What is being asked: Report the number of lines of the listing below containing the string "variance", with nothing added.

Given records:
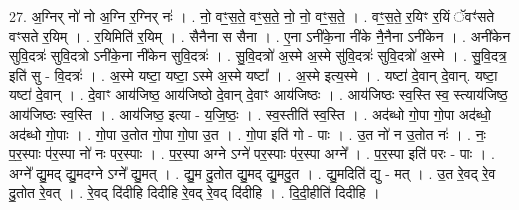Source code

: \documentclass[17pt]{extarticle}
\begin{document}
27. अ॒ग्निर् नो॑ नो अ॒ग्नि र॒ग्निर् नः॑ । . नो॒ वꣳ॒॒स॒ते॒ वꣳ॒॒स॒ते॒ नो॒ नो॒ वꣳ॒॒स॒ते॒ । . वꣳ॒॒स॒ते॒ र॒यिꣳ र॒यिं ॅवꣳ॑सते वꣳसते र॒यिम् । . र॒यिमिति॑ र॒यिम् । . सैनैना स सैना । . ए॒ना ऽनी॑के॒ना नी॑के नै॒नैना ऽनी॑केन । . अनी॑केन सुवि॒दत्रः॑ सुवि॒दत्रो ऽनी॑के॒ना नी॑केन सुवि॒दत्रः॑ । . सु॒वि॒दत्रो॑ अ॒स्मे अ॒स्मे सु॑वि॒दत्रः॑ सुवि॒दत्रो॑ अ॒स्मे । . सु॒वि॒दत्र॒ इति॑ सु - वि॒दत्रः॑ । . अ॒स्मे यष्टा॒ यष्टा॒ ऽस्मे अ॒स्मे यष्टा᳚ । . अ॒स्मे इत्य॒स्मे । . यष्टा॑ दे॒वान् दे॒वान्. यष्टा॒ यष्टा॑ दे॒वान् । . दे॒वाꣳ आय॑जिष्ठ॒ आय॑जिष्ठो दे॒वान् दे॒वाꣳ आय॑जिष्ठः । . आय॑जिष्ठः स्व॒स्ति स्व॒ स्त्याय॑जिष्ठ॒ आय॑जिष्ठः स्व॒स्ति । . आय॑जिष्ठ॒ इत्या - य॒जि॒ष्ठः॒ । . स्व॒स्तीति॑ स्व॒स्ति । . अद॑ब्धो गो॒पा गो॒पा अद॑ब्धो॒ अद॑ब्धो गो॒पाः । . गो॒पा उ॒तोत गो॒पा गो॒पा उ॒त । . गो॒पा इति॑ गो - पाः । . उ॒त नो॑ न उ॒तोत नः॑ । . नः॒ प॒र॒स्पाः प॑र॒स्पा नो॑ नः पर॒स्पाः । . प॒र॒स्पा अग्ने ऽग्ने॑ पर॒स्पाः प॑र॒स्पा अग्ने᳚ । . प॒र॒स्पा इति॑ परः - पाः । . अग्ने᳚ द्यु॒मद् द्यु॒मदग्ने ऽग्ने᳚ द्यु॒मत् । . द्यु॒म दु॒तोत द्यु॒मद् द्यु॒मदु॒त । . द्यु॒मदिति॑ द्यु - मत् । . उ॒त रे॒वद् रे॒व दु॒तोत रे॒वत् । . रे॒वद् दि॑दीहि दिदीहि रे॒वद् रे॒वद् दि॑दीहि । . दि॒दी॒हीति॑ दिदीहि । \newline
\end{document}
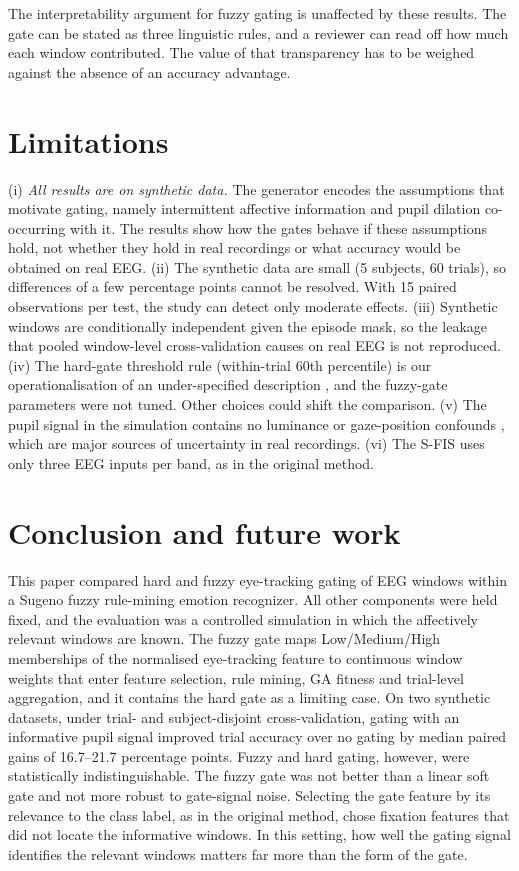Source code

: The interpretability argument for fuzzy gating is unaffected by these results. The gate can be stated as three linguistic rules, and a reviewer can read off how much each window contributed. The value of that transparency has to be weighed against the absence of an accuracy advantage.

\section{Limitations}
\label{sec:limits}
(i) \emph{All results are on synthetic data.} The generator encodes the assumptions that motivate gating, namely intermittent affective information and pupil dilation co-occurring with it. The results show how the gates behave if these assumptions hold, not whether they hold in real recordings or what accuracy would be obtained on real EEG. (ii) The synthetic data are small (5 subjects, 60 trials), so differences of a few percentage points cannot be resolved. With 15 paired observations per test, the study can detect only moderate effects. (iii) Synthetic windows are conditionally independent given the episode mask, so the leakage that pooled window-level cross-validation causes on real EEG is not reproduced. (iv) The hard-gate threshold rule (within-trial 60th percentile) is our operationalisation of an under-specified description \cite{FarhadiSedehi2024a}, and the fuzzy-gate parameters were not tuned. Other choices could shift the comparison. (v) The pupil signal in the simulation contains no luminance or gaze-position confounds \cite{Mathot2018,Raiturkar2016}, which are major sources of uncertainty in real recordings. (vi) The S-FIS uses only three EEG inputs per band, as in the original method.

\section{Conclusion and future work}
\label{sec:conclusion}
This paper compared hard and fuzzy eye-tracking gating of EEG windows within a Sugeno fuzzy rule-mining emotion recognizer. All other components were held fixed, and the evaluation was a controlled simulation in which the affectively relevant windows are known. The fuzzy gate maps Low/Medium/High memberships of the normalised eye-tracking feature to continuous window weights that enter feature selection, rule mining, GA fitness and trial-level aggregation, and it contains the hard gate as a limiting case. On two synthetic datasets, under trial- and subject-disjoint cross-validation, gating with an informative pupil signal improved trial accuracy over no gating by median paired gains of 16.7--21.7 percentage points. Fuzzy and hard gating, however, were statistically indistinguishable. The fuzzy gate was not better than a linear soft gate and not more robust to gate-signal noise. Selecting the gate feature by its relevance to the class label, as in the original method, chose fixation features that did not locate the informative windows. In this setting, how well the gating signal identifies the relevant windows matters far more than the form of the gate.

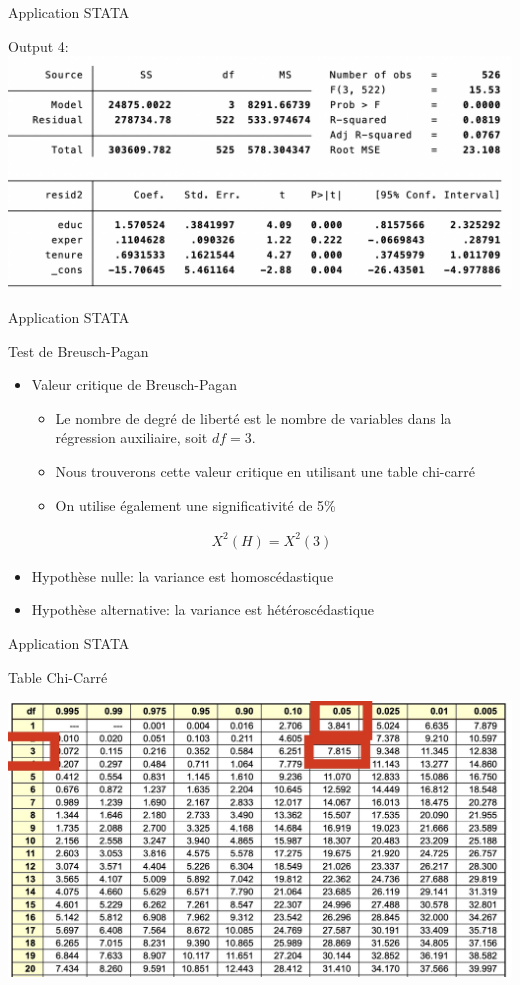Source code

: \documentclass{beamer}
\begin{document}
\begin{frame}{Application STATA}
\begin{block}{Output 4:}
\includegraphics[scale=.5]{aux2.png}
\end{block}
\end{frame}


\begin{frame}{Application STATA}
\begin{block}{Test de Breusch-Pagan}
\begin{itemize}
\item Valeur critique de Breusch-Pagan
\begin{itemize}
\item Le nombre de degré de liberté est le nombre de variables dans la régression auxiliaire, soit $df=3$.
\item Nous trouverons cette valeur critique en utilisant une table chi-carré
\item On utilise également une significativité de 5\%
\end{itemize}
\begin{align*}
X^2(H)=X^2(3)
\end{align*}
\item Hypothèse nulle: la variance est homoscédastique
\item Hypothèse alternative: la variance est hétéroscédastique
\end{itemize}
\end{block}

\end{frame}

\begin{frame}{Application STATA}
\begin{block}{Table Chi-Carré}
\begin{center}
\includegraphics[scale=.17]{chitable_2.png}
\end{center}
\end{block}
\end{frame}
\end{document}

Output of the exercise: 2